Reviewers' Notebook: The Computer Science Curriculum: Strengths
From CSWiki
Our curriculum in computer science has for many years included a relatively strong emphasis on theory (algorithms, data structures, automata, and formal languages). The small size of the department and the College's rule that no major can require more than eight courses have constrained us to select our courses with great care. We have chosen the subjects that are most widely applicable and appear to have the greatest value in the long term, generally avoiding courses that deal exclusively with popular applications and programming languages that happen to be currently fashionable.

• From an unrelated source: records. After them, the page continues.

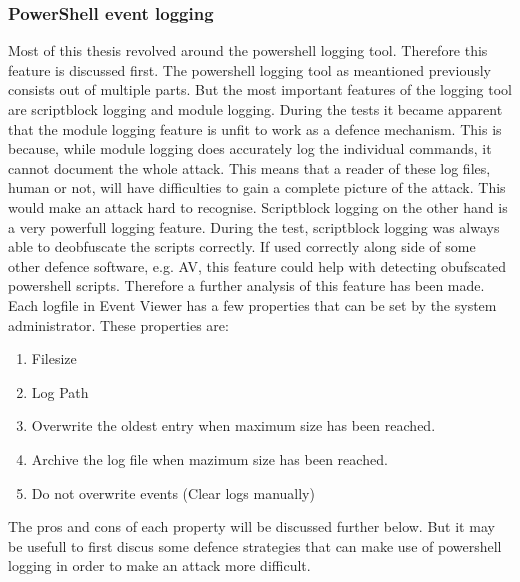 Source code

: \documentclass{article}%
\begin{document}
\subsubsection{PowerShell event logging}
Most of this thesis revolved around the powershell logging tool. Therefore this feature is discussed first. The powershell logging tool as meantioned previously consists out of multiple parts. But the most important features of the logging tool are scriptblock logging and module logging. During the tests it became apparent that the module logging feature is unfit to work as a defence mechanism. This is because, while module logging does accurately log the individual commands, it cannot document the whole attack. This means that a reader of these log files, human or not, will have difficulties to gain a complete picture of the attack. This would make an attack hard to recognise. Scriptblock logging on the other hand is a very powerfull logging feature. During the test, scriptblock logging was always able to deobfuscate the scripts correctly. If used correctly along side of some other defence software, e.g. AV, this feature could help with detecting obufscated powershell scripts. Therefore a further analysis of this feature has been made.
Each logfile in Event Viewer has a few properties that can be set by the system administrator. These properties are:
\begin{enumerate}
	\item Filesize
	\item Log Path
	\item Overwrite the oldest entry when maximum size has been reached.
	\item Archive the log file when mazimum size has been reached.
	\item Do not overwrite events (Clear logs manually)
\end{enumerate}
The pros and cons of each property will be discussed further below. But it may be usefull to first discus some defence strategies that can make use of powershell logging in order to make an attack more difficult.
\end{document}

Alumni have, for the most part, confirmed the soundness of this choice. Our graduates report that it is straightforward for them to learn to work with new and unfamiliar applications and programming environments, because their undergraduate work has given them a framework for understanding them. Conversely, in graduate school, our alumni often discover that their superior background in theoretical computer science gives them an advantage over students from larger schools, who are often shocked by the difficulty and rigor of graduate-level work and less comfortable with the concepts and notations on which it depends.
The habits of mind that this approach promotes in our students affect all of our upper-level courses and our students' research and programming projects to some extent. We believe, for instance, that they incline our students to develop a disciplined, modular programming style and to document and test their programs more systematically.
The multi-paradigm approach to introductory courses fits well with this general orientation. It enables us to incorporate some of the big ideas of computer science (e.g., structural recursion, asymptotic analysis of running time) at very early stages, in natural and unintimidating ways. In particular, using a functional programming language in the first course promotes a distinctive and fruitful style of problem solving that students elsewhere often have more difficulty mastering.
Our introductory courses are "workshop-style," that is, they include many sessions in which students work, usually in pairs, on short exercises that illustrate topics from the course readings. We have found this not only to be an effective teaching method, but also to improve students' communications skills and to increase the sense of community and cooperation among students in those courses.